Task statement - Nothing but the pictures should go missing; return all the entries below exactly.

-- Opening Marker --

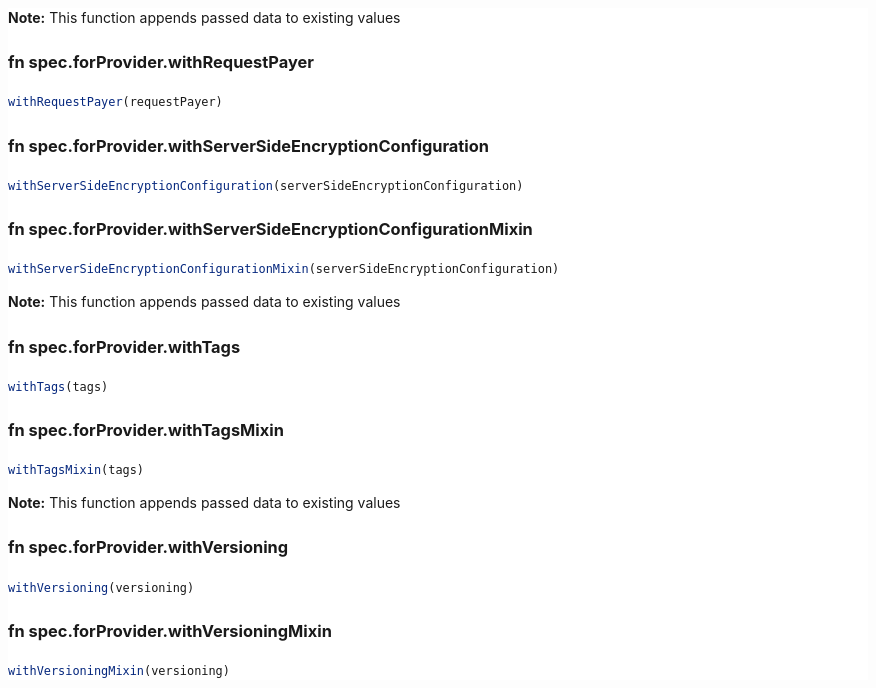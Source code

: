

**Note:** This function appends passed data to existing values

### fn spec.forProvider.withRequestPayer

```ts
withRequestPayer(requestPayer)
```



### fn spec.forProvider.withServerSideEncryptionConfiguration

```ts
withServerSideEncryptionConfiguration(serverSideEncryptionConfiguration)
```



### fn spec.forProvider.withServerSideEncryptionConfigurationMixin

```ts
withServerSideEncryptionConfigurationMixin(serverSideEncryptionConfiguration)
```



**Note:** This function appends passed data to existing values

### fn spec.forProvider.withTags

```ts
withTags(tags)
```



### fn spec.forProvider.withTagsMixin

```ts
withTagsMixin(tags)
```



**Note:** This function appends passed data to existing values

### fn spec.forProvider.withVersioning

```ts
withVersioning(versioning)
```



### fn spec.forProvider.withVersioningMixin

```ts
withVersioningMixin(versioning)
```
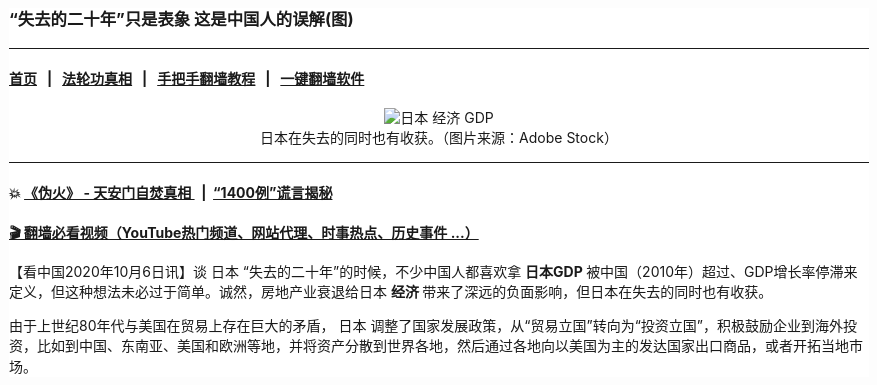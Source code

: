 ### “失去的二十年”只是表象 这是中国人的误解(图)
------------------------

#### [首页](https://github.com/gfw-breaker/banned-news3/blob/master/README.md) &nbsp;&nbsp;|&nbsp;&nbsp; [法轮功真相](https://github.com/begood0513/basic/blob/master/README.md)  &nbsp;&nbsp;|&nbsp;&nbsp; [手把手翻墙教程](https://github.com/gfw-breaker/guides/wiki)  &nbsp;&nbsp;|&nbsp;&nbsp; [一键翻墙软件](https://github.com/gfw-breaker/nogfw/blob/master/README.md)  



<div class="article_right" style="fone-color:#000">
 <p style="text-align: center;">
  <img alt="日本 经济 GDP" src="https://img3.secretchina.com/pic/2020/5-9/p2686231a203756925-ss.jpg" style="height:337px; width:600px"/>
  <br>
   日本在失去的同时也有收获。（图片来源：Adobe Stock）
   <span id="hideid" name="hideid" style="color:red;display:none;">
    <span href="https://www.secretchina.com">
    </span>
   </span>
  </br>
 </p>
 <div id="txt-mid1-t21-2017">
  

---

#### 💥 [《伪火》 - 天安门自焚真相 ](http://158.247.195.190:10000/videos/blog/weihuo.html)&nbsp; |&nbsp; [“1400例”谎言揭秘  ](http://158.247.195.190:10000/videos/blog/jiexi1400.html)

#### [ 🎬  翻墙必看视频（YouTube热门频道、网站代理、时事热点、历史事件 ...）](https://github.com/gfw-breaker/links/blob/master/banned.md)


  </div>
 </div>
 <p>
  【看中国2020年10月6日讯】谈
  <span href="https://www.secretchina.com/news/gb/tag/日本" target="_blank">
   日本
  </span>
  “失去的二十年”的时候，不少中国人都喜欢拿
  <strong>
   日本GDP
  </strong>
  被中国（2010年）超过、GDP增长率停滞来定义，但这种想法未必过于简单。诚然，房地产业衰退给日本
  <strong>
   经济
  </strong>
  带来了深远的负面影响，但日本在失去的同时也有收获。
  <span id="hideid" name="hideid" style="color:red;display:none;">
   <span href="https://www.secretchina.com">
   </span>
  </span>
 </p>
 <p>
  由于上世纪80年代与美国在贸易上存在巨大的矛盾，
  <span href="https://zh.wikipedia.org/zh-cn/%E6%97%A5%E6%9C%AC" target="_blank">
   日本
  </span>
  调整了国家发展政策，从“贸易立国”转向为“投资立国”，积极鼓励企业到海外投资，比如到中国、东南亚、美国和欧洲等地，并将资产分散到世界各地，然后通过各地向以美国为主的发达国家出口商品，或者开拓当地市场。
 </p>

-- Closing Marker --

Response to this exercise -
Source code

:

**Note:** This function appends passed data to existing values

### fn spec.forProvider.withRequestPayer

```ts
withRequestPayer(requestPayer)
```



### fn spec.forProvider.withServerSideEncryptionConfiguration

```ts
withServerSideEncryptionConfiguration(serverSideEncryptionConfiguration)
```



### fn spec.forProvider.withServerSideEncryptionConfigurationMixin

```ts
withServerSideEncryptionConfigurationMixin(serverSideEncryptionConfiguration)
```



**Note:** This function appends passed data to existing values

### fn spec.forProvider.withTags

```ts
withTags(tags)
```



### fn spec.forProvider.withTagsMixin

```ts
withTagsMixin(tags)
```



**Note:** This function appends passed data to existing values

### fn spec.forProvider.withVersioning

```ts
withVersioning(versioning)
```



### fn spec.forProvider.withVersioningMixin

```ts
withVersioningMixin(versioning)
```
Source code

: ### “失去的二十年”只是表象 这是中国人的误解(图)
------------------------

#### [首页](https://github.com/gfw-breaker/banned-news3/blob/master/README.md) &nbsp;&nbsp;|&nbsp;&nbsp; [法轮功真相](https://github.com/begood0513/basic/blob/master/README.md)  &nbsp;&nbsp;|&nbsp;&nbsp; [手把手翻墙教程](https://github.com/gfw-breaker/guides/wiki)  &nbsp;&nbsp;|&nbsp;&nbsp; [一键翻墙软件](https://github.com/gfw-breaker/nogfw/blob/master/README.md)  



<div class="article_right" style="fone-color:#000">
 <p style="text-align: center;">
  <img alt="日本 经济 GDP" src="https://img3.secretchina.com/pic/2020/5-9/p2686231a203756925-ss.jpg" style="height:337px; width:600px"/>
  <br>
   日本在失去的同时也有收获。（图片来源：Adobe Stock）
   <span id="hideid" name="hideid" style="color:red;display:none;">
    <span href="https://www.secretchina.com">
    </span>
   </span>
  </br>
 </p>
 <div id="txt-mid1-t21-2017">
  

---

#### 💥 [《伪火》 - 天安门自焚真相 ](http://158.247.195.190:10000/videos/blog/weihuo.html)&nbsp; |&nbsp; [“1400例”谎言揭秘  ](http://158.247.195.190:10000/videos/blog/jiexi1400.html)

#### [ 🎬  翻墙必看视频（YouTube热门频道、网站代理、时事热点、历史事件 ...）](https://github.com/gfw-breaker/links/blob/master/banned.md)


  </div>
 </div>
 <p>
  【看中国2020年10月6日讯】谈
  <span href="https://www.secretchina.com/news/gb/tag/日本" target="_blank">
   日本
  </span>
  “失去的二十年”的时候，不少中国人都喜欢拿
  <strong>
   日本GDP
  </strong>
  被中国（2010年）超过、GDP增长率停滞来定义，但这种想法未必过于简单。诚然，房地产业衰退给日本
  <strong>
   经济
  </strong>
  带来了深远的负面影响，但日本在失去的同时也有收获。
  <span id="hideid" name="hideid" style="color:red;display:none;">
   <span href="https://www.secretchina.com">
   </span>
  </span>
 </p>
 <p>
  由于上世纪80年代与美国在贸易上存在巨大的矛盾，
  <span href="https://zh.wikipedia.org/zh-cn/%E6%97%A5%E6%9C%AC" target="_blank">
   日本
  </span>
  调整了国家发展政策，从“贸易立国”转向为“投资立国”，积极鼓励企业到海外投资，比如到中国、东南亚、美国和欧洲等地，并将资产分散到世界各地，然后通过各地向以美国为主的发达国家出口商品，或者开拓当地市场。
 </p>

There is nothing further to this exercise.